Each of the main level options within the <EventFiltering> tag can include sub options to include or exclude particular indicators. You could for example exclude common network connection ports or known good executables from your environment. The example above is just a sample of available options, check the references section at the end for more complete documentation.

One of the biggest challenges with sysmon is filtering out uninteresting data. Whether you are looking for malicious activity or simply trying to debug a misbehaving program, it is all too easy to have sysmon generate a lot of noise in the logs. Fortunately, you don’t need to start from scratch as the open nature of sysmon means that there are many shared configuration files which can be adapted for many needs.
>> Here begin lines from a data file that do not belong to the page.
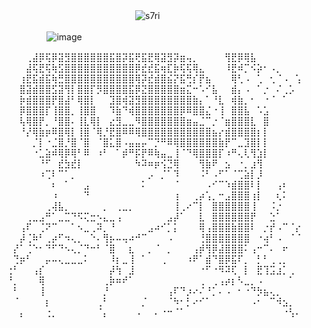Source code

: 

ㅤㅤㅤㅤㅤㅤㅤㅤㅤㅤㅤㅤㅤㅤㅤㅤ<img src="https://komarev.com/ghpvc/?username=s7ri&label=✧&color=000000&style=flat" alt="s7ri" />

ㅤㅤㅤㅤㅤ![image](https://github.com/user-attachments/assets/8e4ca2e6-3a1a-4aba-8f1a-f1d6957b5c8b)


⠀⠀⠀⢀⣼⡿⢯⡿⣽⣻⣿⣿⣿⣿⣿⣿⣯⣿⡽⣯⢟⣯⣟⢿⣽⣻⡽⣶⢤⡀⠀⠀⠀⠀⢻⣟⡿⢿⣧⠀⠀⠀⠀⠀⠀⠀
⠀⠀⠀⣼⢯⣟⢯⢷⣫⣿⣿⣿⣿⣿⣿⣿⣿⣿⣿⣿⡿⣞⣞⣯⢶⣏⡷⢯⢯⢿⣄⠀⠀⠀⠸⣟⠾⡉⠪⡵⠂⠠⡀⠀⠀⠀
⠀⠀⢰⣟⣯⣾⣯⢷⣛⣿⣿⣿⣿⣿⣿⣿⣿⣿⣿⣿⢿⡽⣞⣾⣿⣮⡝⣯⢛⡎⡟⣦⠀⠀⠀⢿⢃⠠⠀⢁⠀⢂⠈⠠⠀⢡
⠀⠀⣿⣽⣾⣿⣿⣫⣽⢻⡇⣿⣿⡏⡻⣿⣿⣿⣿⣯⡿⣝⣿⣿⣿⣿⣿⣶⣍⠒⠡⠊⣧⠀⠀⣾⡄⠠⠀⠁⡐⠀⠌⢀⡡⠀
⠀⠀⡷⣾⣿⣿⣿⡟⣿⣼⠃⢿⣿⡇⠀⠀⣹⣿⢾⣽⣻⣿⣿⣿⣿⣿⣿⣿⣿⣷⡄⠁⠘⣇⠀⢾⣷⡀⠂⠀⠐⠈⠀⠁⠀⠀
⠀⠀⡿⣿⣿⣿⡏⢸⣿⣿⡀⢸⣿⣿⠀⠀⠹⣷⠙⢾⣿⣿⣿⣿⣿⣿⣿⡿⠿⣿⣿⣌⠐⢸⠀⣿⣿⣧⠀⠡⣡⠀⠀⠀⠀⠀
⠀⠀⢧⢿⣿⡟⡀⠘⣿⣿⠄⢸⣇⢿⡇⠀⣔⣻⣀⣀⠻⣿⣿⣿⣿⣿⣿⣿⣶⣤⣈⠉⡐⠈⣶⣿⣿⣿⣇⠀⣿⠀⠀⠀⠀⠀
⠀⠀⠘⡜⢿⣷⡶⠿⣿⢿⡇⢸⣿⠈⢿⡘⣟⣿⠿⠿⢿⣿⣿⣿⣿⣿⣿⣿⣿⣿⣿⣿⣦⡔⣾⣿⣿⣿⣿⡆⡇⠀⠀⠀⠀⠀
⠀⠀⠀⠀⡈⡇⠐⣈⣿⡘⣿⠈⣿⠀⠈⣿⣅⣿⠠⣤⣤⡤⠉⡙⠛⠿⢿⣿⣿⣿⣿⣿⣿⣷⡟⠉⣀⣹⣿⡇⡇⠀⠀⠀⠀⠀
⠀⠀⠀⠀⠐⣁⣵⠾⢿⡿⢿⠃⠿⠀⠰⠃⠀⠁⡾⠛⡯⡟⠿⢷⣤⣀⢸⠈⠙⢿⣿⣿⣿⡏⠰⠛⢄⢇⢻⣱⡇⠀⠀⠀⠀⠀
⠀⠀⠀⠀⠀⠘⠋⠀⣞⣳⣞⡇⠀⠀⠀⠀⠀⠀⠀⠀⠳⠽⠶⡶⢪⣙⢿⠀⠀⠀⢻⣷⠟⠀⣢⠀⠐⡀⣰⢻⠀⠀⠀⠀⠀⠀
⠀⠀⠀⠀⠀⠰⢉⠇⠉⠁⡀⠀⠀⠀⠀⠀⠀⠀⠀⠀⠀⠀⡠⠀⡈⠁⠹⠀⠀⠀⠨⠃⠠⠋⠁⠈⢉⣵⡇⡸⠀⠀⠀⠀⠀⠀
⠀⠀⠀⠀⠀⠀⠀⠆⠀⠁⠀⠀⣠⠀⠀⠀⠀⠀⠀⠀⠀⠅⠀⠀⠀⠀⠈⠀⠀⠀⠀⠠⠊⠉⠱⣾⣿⣿⠇⡇⠀⠀⢠⠆⠀⠀
⠀⠀⠀⠀⠀⠀⠀⠰⠀⠀⠀⠀⠙⠀⠀⠀⠀⠀⠀⠀⠀⠀⠀⠀⠀⠀⢰⠀⠀⢀⡴⢡⡀⠒⣠⣿⣿⣿⢰⡇⠀⠀⢆⠅⠀⠀
⠀⠀⠀⠀⠀⠀⢀⢼⣧⡀⠀⠀⠀⠀⠀⡀⠀⢀⣀⡀⠀⠀⠀⠀⠀⠀⢸⢀⠔⠉⡇⠀⣿⣿⣿⣿⣿⣿⢸⠀⠀⠨⡐⠀⠀⠀
⠀⠀⠀⢀⣀⣠⠛⠁⣀⣉⠙⠫⢍⣒⠢⣄⣀⢠⠀⠀⠀⠀⠀⠀⠀⣠⡼⠁⠀⠀⣇⠀⣿⣿⣿⣿⣿⣿⡟⠀⠀⣑⠁⠀⠀⠀
⠀⠀⢠⠏⠀⢈⠝⠉⠀⠀⠁⠢⣀⢀⠽⡀⠘⠀⠀⠀⠀⠀⣠⠴⠊⡁⡅⠀⠀⠀⢿⢠⣿⣿⣿⣷⣿⣿⠇⠀⡐⡞⠠⠉⠈⡔
⠀⠀⡼⢈⠷⠃⢀⡴⠋⠲⢄⡀⠀⠑⠄⢻⡦⠤⢤⠴⠚⠉⠀⠀⠀⠠⠀⠀⠀⠀⢘⣿⣿⣿⣿⣿⣿⣿⠀⠐⢴⠃⠠⠀⠈⠈
⠀⡜⠁⢈⠑⠂⠙⠋⠙⠢⢄⡈⠙⠒⠃⠈⣿⠀⠀⣆⠀⠀⡀⠈⠀⡀⠀⠀⠀⢠⡾⢻⡿⣼⣿⣿⣿⠅⢠⠒⠉⠄⠀⠖⠀⠀
⠀⢙⡶⠃⠀⠀⡤⠤⢄⣀⣀⣀⠅⠀⠀⠀⠸⡆⣀⢸⠀⠁⠀⠀⢀⠀⠀⠀⠰⠟⠁⣾⠙⣿⡿⣯⠏⡀⠀⡃⠃⢀⢀⡀⠀⠀
⢐⠃⠀⠀⢠⡎⠀⠀⠀⠀⠀⠀⠀⠀⠀⠀⡼⢳⠀⣸⠀⠀⠀⠀⠀⠀⠀⠀⠀⠀⠐⠋⠐⠻⠽⢏⠀⡇⠀⣟⢹⣩⣰⡁⢀⠀
⠘⡀⠀⠀⠀⢿⠀⠀⠀⠀⠀⠀⠀⠀⠀⢀⡷⠶⠞⠁⠀⠀⠀⠀⠀⠀⠀⠀⠀⠀⢀⠀⢀⢠⡴⡆⠣⣀⡀⠠⠀⠀⠀⠀⠁⠀
⠀⠃⠀⠀⠀⢸⠀⠀⠀⠀⠀⠀⠀⠀⠀⡘⠀⠀⠀⠀⠀⠀⠀⠀⠀⢠⠏⠙⡰⠔⠌⠘⡁⠄⠠⠀⠂⠐⠙⡳⣦⢄⡀⠀⠀⠀
⠀⠈⠀⠀⠀⠀⡆⠀⠀⠀⠀⠀⠀⠀⢀⠃⠀⠀⠀⠀⠀⡈⠀⠀⠀⠈⠳⠂⡃⠔⠊⠁⠀⠀⠀⠀⠀⠀⠠⠂⠀⠉⠺⣢⡀⠀
⠀⠀⡄⠀⠀⠀⢐⡀⠀⠀⠀⠀⠀⠀⠈⡄⠀⠀⠀⠀⠠⠀⠀⠄⠐⠒⠈⠁⠀⠀⠀⠀⠀⠀⠀⠀⠀⠀⠀⠀⠀⠀⠀⠐⢣⠄


<!--
**s7ri/s7ri** is a ✨ _special_ ✨ repository because its `README.md` (this file) appears on your GitHub profile.

Here are some ideas to get you started:

- 🔭 I’m currently working on ...
- 🌱 I’m currently learning ...
- 👯 I’m looking to collaborate on ...
- 🤔 I’m looking for help with ...
- 💬 Ask me about ...
- 📫 How to reach me: ...
- 😄 Pronouns: ...
- ⚡ Fun fact: ...
-->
One excellent example is sysmon-config by SwiftOnSecurity.

## Installing Sysmon

Sysmon is installed simply by copying the binary to the desired system along with a configuration file and running the following from an Administrator command prompt:

sysmon -i config.xml


This will immediately load the driver into memory, start monitoring according to the configuration file and automatically persists across reboots until sysmon -u is run.

## Updating a Configuration

You can verify the current configuration in the running sysmon instance by running:

sysmon -c


If desired, you can update it to a new configuration file by running:

sysmon -c new-config.xml


Similar to installation, changes will take effect immediately and do not require a reboot.

On modern versions of Windows, sysmon writes to the Microsoft-Windows-Sysmon/Operational log provider. This can be queried using the normal methods like Get-WinEvent or Event Viewer. Additionally, these can be forwarded to a central collector using the Windows Event Forwarder service which makes central monitoring and analysis of logs much easier than searching across hundreds or thousands of systems.